[RECORDS TO USE Boundary: Start]
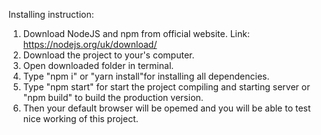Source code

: Installing instruction: 
  1) Download NodeJS and npm from official website. Link: https://nodejs.org/uk/download/
  2) Download the project to your's computer.
  3) Open downloaded folder in terminal.
  4) Type "npm i" or "yarn install"for installing all dependencies.
  5) Type "npm start" for start the project compiling and starting server or "npm build" to build the production version.
  6) Then your default browser will be opemed and you will be able to test nice working of this project.
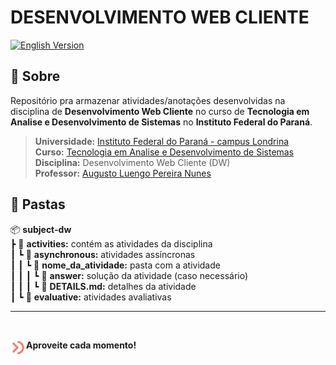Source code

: # **DESENVOLVIMENTO WEB CLIENTE**

<a href="https://github.com/devweslen/subject-dw/blob/main/EN-US.md">
 <img
    src="https://img.shields.io/badge/English%20Version-informational?style=for-the-badge&logoColor=white&color=44318D"
    alt="English Version"
  />
</a>

## 📙 **Sobre**

Repositório pra armazenar atividades/anotações desenvolvidas na disciplina de **Desenvolvimento Web Cliente** no curso de **Tecnologia em Analise e Desenvolvimento de Sistemas** no **Instituto Federal do Paraná**.

> **Universidade:** [Instituto Federal do Paraná - campus Londrina](https://londrina.ifpr.edu.br) \
> **Curso:** [Tecnologia em Analise e Desenvolvimento de Sistemas](https://londrina.ifpr.edu.br/tecnologia-em-analise-e-desenvolvimento-de-sistemas/componentes-curriculares/) \
> **Disciplina:** Desenvolvimento Web Cliente (DW) \
> **Professor:** [Augusto Luengo Pereira Nunes](https://www.linkedin.com/in/augusto-luengo-pereira-nunes-phd-3538832b/)

## 📙 **Pastas**

📦 **subject-dw** \
┣ 📂 **activities:** contém as atividades da disciplina \
┃ ┗ 📂 **asynchronous:** atividades assíncronas \
┃ ┃ ┗ 📂 **nome\_da\_atividade:** pasta com a atividade \
┃ ┃ ┃ ┗ 📂 **answer:** solução da atividade (caso necessário) \
┃ ┃ ┃ ┗ 📜 **DETAILS.md:** detalhes da atividade \
┃ ┗ 📂 **evaluative:** atividades avaliativas 

---

<br/>

<strong>Aproveite cada momento!</strong>
<a href="https://www.weslen.dev/">
  <img
      align="left"
      height="25"
      src=".github/assets/logo.svg"
      alt="Logo"
  />
</a>
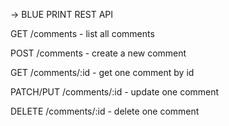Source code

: 

-> BLUE PRINT REST API

GET /comments - list all comments

POST /comments - create a new comment

GET /comments/:id - get one comment by id

PATCH/PUT /comments/:id - update one comment

DELETE /comments/:id - delete one comment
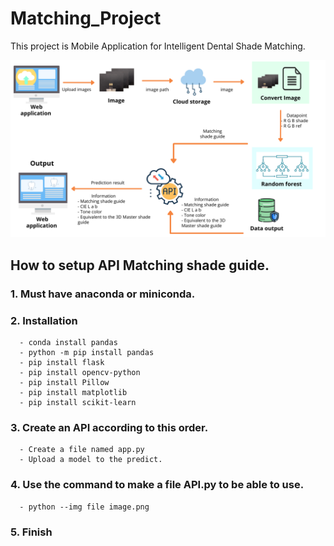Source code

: # Matching_Project

This project is Mobile Application for Intelligent Dental Shade Matching.


![pic](Flowchart.png)

## How to setup API Matching shade guide. 

### 1. Must have anaconda or miniconda.
### 2. Installation 
      - conda install pandas
      - python -m pip install pandas
      - pip install flask
      - pip install opencv-python
      - pip install Pillow
      - pip install matplotlib
      - pip install scikit-learn
### 3. Create an API according to this order.
      - Create a file named app.py 
      - Upload a model to the predict.
### 4. Use the command to make a file API.py to be able to use.
      - python --img file image.png
### 5. Finish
[RECORDS TO USE Boundary: End]
__EXERCISE DETAILS__: Copy each line in the data that holds the word "github".

__RESULT OF THIS EXERCISE__:
<a href="https://github.com/devweslen/subject-dw/blob/main/EN-US.md">
      src=".github/assets/logo.svg"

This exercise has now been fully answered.